• The data:
= Beginning of Section =

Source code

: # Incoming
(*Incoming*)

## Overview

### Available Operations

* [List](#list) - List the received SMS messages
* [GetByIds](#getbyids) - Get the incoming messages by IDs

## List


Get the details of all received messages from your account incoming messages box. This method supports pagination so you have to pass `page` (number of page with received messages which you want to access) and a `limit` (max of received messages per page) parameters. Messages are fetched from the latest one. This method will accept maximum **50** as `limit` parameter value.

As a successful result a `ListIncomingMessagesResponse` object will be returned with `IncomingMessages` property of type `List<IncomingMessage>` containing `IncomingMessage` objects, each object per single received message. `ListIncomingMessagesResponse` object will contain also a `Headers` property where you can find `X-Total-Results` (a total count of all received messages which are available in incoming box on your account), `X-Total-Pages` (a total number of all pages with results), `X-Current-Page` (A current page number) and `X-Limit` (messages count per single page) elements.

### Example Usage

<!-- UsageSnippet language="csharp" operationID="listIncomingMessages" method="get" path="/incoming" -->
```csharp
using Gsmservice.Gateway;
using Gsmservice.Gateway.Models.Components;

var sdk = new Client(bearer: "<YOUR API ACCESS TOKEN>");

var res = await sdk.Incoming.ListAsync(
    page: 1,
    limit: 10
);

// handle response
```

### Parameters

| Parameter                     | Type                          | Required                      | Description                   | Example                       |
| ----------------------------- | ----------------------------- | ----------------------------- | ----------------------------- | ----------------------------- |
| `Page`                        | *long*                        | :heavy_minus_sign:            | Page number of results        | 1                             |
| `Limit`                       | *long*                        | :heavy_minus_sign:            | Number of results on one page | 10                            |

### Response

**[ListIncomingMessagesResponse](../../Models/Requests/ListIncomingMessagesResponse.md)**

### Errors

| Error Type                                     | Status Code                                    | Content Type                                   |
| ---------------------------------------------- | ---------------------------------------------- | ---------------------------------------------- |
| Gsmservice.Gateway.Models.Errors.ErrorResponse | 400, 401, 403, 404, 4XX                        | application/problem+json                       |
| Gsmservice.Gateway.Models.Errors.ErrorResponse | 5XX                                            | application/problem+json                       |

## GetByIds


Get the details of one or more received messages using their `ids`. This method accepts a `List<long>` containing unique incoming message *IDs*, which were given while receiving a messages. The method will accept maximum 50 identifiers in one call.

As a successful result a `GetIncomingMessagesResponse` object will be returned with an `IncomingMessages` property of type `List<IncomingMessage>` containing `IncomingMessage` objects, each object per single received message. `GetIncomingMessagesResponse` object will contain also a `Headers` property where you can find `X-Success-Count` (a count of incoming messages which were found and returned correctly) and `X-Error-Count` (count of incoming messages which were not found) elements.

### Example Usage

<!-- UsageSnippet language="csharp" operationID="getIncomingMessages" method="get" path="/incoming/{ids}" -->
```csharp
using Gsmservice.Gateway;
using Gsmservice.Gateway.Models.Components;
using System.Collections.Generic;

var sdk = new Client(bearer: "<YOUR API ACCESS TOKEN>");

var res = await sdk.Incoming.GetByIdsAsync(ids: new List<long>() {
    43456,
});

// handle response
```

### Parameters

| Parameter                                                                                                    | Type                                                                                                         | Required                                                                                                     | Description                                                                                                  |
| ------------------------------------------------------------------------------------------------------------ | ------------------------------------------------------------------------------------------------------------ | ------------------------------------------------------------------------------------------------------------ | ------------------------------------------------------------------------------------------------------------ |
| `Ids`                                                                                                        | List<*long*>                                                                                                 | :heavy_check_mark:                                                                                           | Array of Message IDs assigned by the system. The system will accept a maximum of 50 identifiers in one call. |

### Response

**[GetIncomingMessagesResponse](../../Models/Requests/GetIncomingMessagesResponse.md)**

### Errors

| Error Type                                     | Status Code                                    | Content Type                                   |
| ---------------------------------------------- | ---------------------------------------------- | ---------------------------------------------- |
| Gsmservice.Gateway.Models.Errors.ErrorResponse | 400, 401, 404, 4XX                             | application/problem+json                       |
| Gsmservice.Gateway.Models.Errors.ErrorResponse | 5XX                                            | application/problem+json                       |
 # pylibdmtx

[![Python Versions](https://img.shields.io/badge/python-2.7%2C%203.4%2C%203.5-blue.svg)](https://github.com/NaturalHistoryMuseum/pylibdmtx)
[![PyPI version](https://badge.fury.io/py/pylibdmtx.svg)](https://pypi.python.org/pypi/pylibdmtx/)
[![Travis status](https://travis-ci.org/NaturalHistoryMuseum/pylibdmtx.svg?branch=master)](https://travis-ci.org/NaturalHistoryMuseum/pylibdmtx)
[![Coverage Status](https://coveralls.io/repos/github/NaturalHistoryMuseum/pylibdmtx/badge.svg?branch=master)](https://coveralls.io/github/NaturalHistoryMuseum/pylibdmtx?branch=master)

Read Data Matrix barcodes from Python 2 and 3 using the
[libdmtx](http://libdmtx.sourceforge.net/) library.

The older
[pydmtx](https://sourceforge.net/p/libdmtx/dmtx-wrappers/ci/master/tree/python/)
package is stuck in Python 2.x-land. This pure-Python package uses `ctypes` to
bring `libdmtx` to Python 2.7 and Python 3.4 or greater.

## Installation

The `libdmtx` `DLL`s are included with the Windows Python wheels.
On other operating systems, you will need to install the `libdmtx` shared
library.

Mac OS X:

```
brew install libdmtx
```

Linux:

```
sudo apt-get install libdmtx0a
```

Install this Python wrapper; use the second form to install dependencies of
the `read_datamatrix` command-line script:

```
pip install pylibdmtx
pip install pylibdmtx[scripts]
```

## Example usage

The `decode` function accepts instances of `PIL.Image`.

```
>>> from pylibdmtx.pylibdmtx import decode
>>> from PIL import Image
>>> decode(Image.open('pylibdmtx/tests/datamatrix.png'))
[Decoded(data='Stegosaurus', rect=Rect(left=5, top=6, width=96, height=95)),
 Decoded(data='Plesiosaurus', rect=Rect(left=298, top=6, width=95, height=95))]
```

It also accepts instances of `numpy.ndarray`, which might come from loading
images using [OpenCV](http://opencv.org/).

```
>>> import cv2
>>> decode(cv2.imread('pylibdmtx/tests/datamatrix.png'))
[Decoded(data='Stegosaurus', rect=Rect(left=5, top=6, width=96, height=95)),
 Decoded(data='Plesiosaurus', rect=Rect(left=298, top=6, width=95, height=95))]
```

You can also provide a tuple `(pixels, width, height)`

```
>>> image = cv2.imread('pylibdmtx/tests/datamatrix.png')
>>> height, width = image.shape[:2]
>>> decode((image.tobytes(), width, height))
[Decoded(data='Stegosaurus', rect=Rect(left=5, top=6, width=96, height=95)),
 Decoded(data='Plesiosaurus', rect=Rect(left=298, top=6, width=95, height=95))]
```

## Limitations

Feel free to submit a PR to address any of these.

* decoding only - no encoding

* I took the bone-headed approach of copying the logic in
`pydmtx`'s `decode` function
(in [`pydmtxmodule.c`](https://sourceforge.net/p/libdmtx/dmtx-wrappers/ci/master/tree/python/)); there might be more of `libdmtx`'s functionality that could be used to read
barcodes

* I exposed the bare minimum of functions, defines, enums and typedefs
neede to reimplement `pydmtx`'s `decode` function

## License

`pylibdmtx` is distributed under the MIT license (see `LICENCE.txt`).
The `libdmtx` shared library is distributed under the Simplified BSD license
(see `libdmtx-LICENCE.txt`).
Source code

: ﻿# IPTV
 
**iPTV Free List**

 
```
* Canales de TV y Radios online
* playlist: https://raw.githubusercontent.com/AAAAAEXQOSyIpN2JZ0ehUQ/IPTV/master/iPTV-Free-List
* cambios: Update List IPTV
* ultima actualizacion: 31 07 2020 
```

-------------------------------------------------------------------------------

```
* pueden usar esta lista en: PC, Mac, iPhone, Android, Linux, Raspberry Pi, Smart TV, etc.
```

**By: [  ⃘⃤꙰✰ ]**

= End of Section =

• Task brief: Could you output every entry above exactly as it stands?

• Answer to this exercise:
Source code

: # Incoming
(*Incoming*)

## Overview

### Available Operations

* [List](#list) - List the received SMS messages
* [GetByIds](#getbyids) - Get the incoming messages by IDs

## List


Get the details of all received messages from your account incoming messages box. This method supports pagination so you have to pass `page` (number of page with received messages which you want to access) and a `limit` (max of received messages per page) parameters. Messages are fetched from the latest one. This method will accept maximum **50** as `limit` parameter value.

As a successful result a `ListIncomingMessagesResponse` object will be returned with `IncomingMessages` property of type `List<IncomingMessage>` containing `IncomingMessage` objects, each object per single received message. `ListIncomingMessagesResponse` object will contain also a `Headers` property where you can find `X-Total-Results` (a total count of all received messages which are available in incoming box on your account), `X-Total-Pages` (a total number of all pages with results), `X-Current-Page` (A current page number) and `X-Limit` (messages count per single page) elements.

### Example Usage

<!-- UsageSnippet language="csharp" operationID="listIncomingMessages" method="get" path="/incoming" -->
```csharp
using Gsmservice.Gateway;
using Gsmservice.Gateway.Models.Components;

var sdk = new Client(bearer: "<YOUR API ACCESS TOKEN>");

var res = await sdk.Incoming.ListAsync(
    page: 1,
    limit: 10
);

// handle response
```

### Parameters

| Parameter                     | Type                          | Required                      | Description                   | Example                       |
| ----------------------------- | ----------------------------- | ----------------------------- | ----------------------------- | ----------------------------- |
| `Page`                        | *long*                        | :heavy_minus_sign:            | Page number of results        | 1                             |
| `Limit`                       | *long*                        | :heavy_minus_sign:            | Number of results on one page | 10                            |

### Response

**[ListIncomingMessagesResponse](../../Models/Requests/ListIncomingMessagesResponse.md)**

### Errors

| Error Type                                     | Status Code                                    | Content Type                                   |
| ---------------------------------------------- | ---------------------------------------------- | ---------------------------------------------- |
| Gsmservice.Gateway.Models.Errors.ErrorResponse | 400, 401, 403, 404, 4XX                        | application/problem+json                       |
| Gsmservice.Gateway.Models.Errors.ErrorResponse | 5XX                                            | application/problem+json                       |

## GetByIds


Get the details of one or more received messages using their `ids`. This method accepts a `List<long>` containing unique incoming message *IDs*, which were given while receiving a messages. The method will accept maximum 50 identifiers in one call.

As a successful result a `GetIncomingMessagesResponse` object will be returned with an `IncomingMessages` property of type `List<IncomingMessage>` containing `IncomingMessage` objects, each object per single received message. `GetIncomingMessagesResponse` object will contain also a `Headers` property where you can find `X-Success-Count` (a count of incoming messages which were found and returned correctly) and `X-Error-Count` (count of incoming messages which were not found) elements.

### Example Usage

<!-- UsageSnippet language="csharp" operationID="getIncomingMessages" method="get" path="/incoming/{ids}" -->
```csharp
using Gsmservice.Gateway;
using Gsmservice.Gateway.Models.Components;
using System.Collections.Generic;

var sdk = new Client(bearer: "<YOUR API ACCESS TOKEN>");

var res = await sdk.Incoming.GetByIdsAsync(ids: new List<long>() {
    43456,
});

// handle response
```

### Parameters

| Parameter                                                                                                    | Type                                                                                                         | Required                                                                                                     | Description                                                                                                  |
| ------------------------------------------------------------------------------------------------------------ | ------------------------------------------------------------------------------------------------------------ | ------------------------------------------------------------------------------------------------------------ | ------------------------------------------------------------------------------------------------------------ |
| `Ids`                                                                                                        | List<*long*>                                                                                                 | :heavy_check_mark:                                                                                           | Array of Message IDs assigned by the system. The system will accept a maximum of 50 identifiers in one call. |

### Response

**[GetIncomingMessagesResponse](../../Models/Requests/GetIncomingMessagesResponse.md)**

### Errors

| Error Type                                     | Status Code                                    | Content Type                                   |
| ---------------------------------------------- | ---------------------------------------------- | ---------------------------------------------- |
| Gsmservice.Gateway.Models.Errors.ErrorResponse | 400, 401, 404, 4XX                             | application/problem+json                       |
| Gsmservice.Gateway.Models.Errors.ErrorResponse | 5XX                                            | application/problem+json                       |
 # pylibdmtx

[![Python Versions](https://img.shields.io/badge/python-2.7%2C%203.4%2C%203.5-blue.svg)](https://github.com/NaturalHistoryMuseum/pylibdmtx)
[![PyPI version](https://badge.fury.io/py/pylibdmtx.svg)](https://pypi.python.org/pypi/pylibdmtx/)
[![Travis status](https://travis-ci.org/NaturalHistoryMuseum/pylibdmtx.svg?branch=master)](https://travis-ci.org/NaturalHistoryMuseum/pylibdmtx)
[![Coverage Status](https://coveralls.io/repos/github/NaturalHistoryMuseum/pylibdmtx/badge.svg?branch=master)](https://coveralls.io/github/NaturalHistoryMuseum/pylibdmtx?branch=master)

Read Data Matrix barcodes from Python 2 and 3 using the
[libdmtx](http://libdmtx.sourceforge.net/) library.

The older
[pydmtx](https://sourceforge.net/p/libdmtx/dmtx-wrappers/ci/master/tree/python/)
package is stuck in Python 2.x-land. This pure-Python package uses `ctypes` to
bring `libdmtx` to Python 2.7 and Python 3.4 or greater.

## Installation

The `libdmtx` `DLL`s are included with the Windows Python wheels.
On other operating systems, you will need to install the `libdmtx` shared
library.

Mac OS X:

```
brew install libdmtx
```

Linux:

```
sudo apt-get install libdmtx0a
```

Install this Python wrapper; use the second form to install dependencies of
the `read_datamatrix` command-line script:

```
pip install pylibdmtx
pip install pylibdmtx[scripts]
```

## Example usage

The `decode` function accepts instances of `PIL.Image`.

```
>>> from pylibdmtx.pylibdmtx import decode
>>> from PIL import Image
>>> decode(Image.open('pylibdmtx/tests/datamatrix.png'))
[Decoded(data='Stegosaurus', rect=Rect(left=5, top=6, width=96, height=95)),
 Decoded(data='Plesiosaurus', rect=Rect(left=298, top=6, width=95, height=95))]
```

It also accepts instances of `numpy.ndarray`, which might come from loading
images using [OpenCV](http://opencv.org/).

```
>>> import cv2
>>> decode(cv2.imread('pylibdmtx/tests/datamatrix.png'))
[Decoded(data='Stegosaurus', rect=Rect(left=5, top=6, width=96, height=95)),
 Decoded(data='Plesiosaurus', rect=Rect(left=298, top=6, width=95, height=95))]
```

You can also provide a tuple `(pixels, width, height)`

```
>>> image = cv2.imread('pylibdmtx/tests/datamatrix.png')
>>> height, width = image.shape[:2]
>>> decode((image.tobytes(), width, height))
[Decoded(data='Stegosaurus', rect=Rect(left=5, top=6, width=96, height=95)),
 Decoded(data='Plesiosaurus', rect=Rect(left=298, top=6, width=95, height=95))]
```

## Limitations

Feel free to submit a PR to address any of these.

* decoding only - no encoding

* I took the bone-headed approach of copying the logic in
`pydmtx`'s `decode` function
(in [`pydmtxmodule.c`](https://sourceforge.net/p/libdmtx/dmtx-wrappers/ci/master/tree/python/)); there might be more of `libdmtx`'s functionality that could be used to read
barcodes

* I exposed the bare minimum of functions, defines, enums and typedefs
neede to reimplement `pydmtx`'s `decode` function

## License

`pylibdmtx` is distributed under the MIT license (see `LICENCE.txt`).
The `libdmtx` shared library is distributed under the Simplified BSD license
(see `libdmtx-LICENCE.txt`).
Source code

: ﻿# IPTV
 
**iPTV Free List**

 
```
* Canales de TV y Radios online
* playlist: https://raw.githubusercontent.com/AAAAAEXQOSyIpN2JZ0ehUQ/IPTV/master/iPTV-Free-List
* cambios: Update List IPTV
* ultima actualizacion: 31 07 2020 
```

-------------------------------------------------------------------------------

```
* pueden usar esta lista en: PC, Mac, iPhone, Android, Linux, Raspberry Pi, Smart TV, etc.
```

**By: [  ⃘⃤꙰✰ ]**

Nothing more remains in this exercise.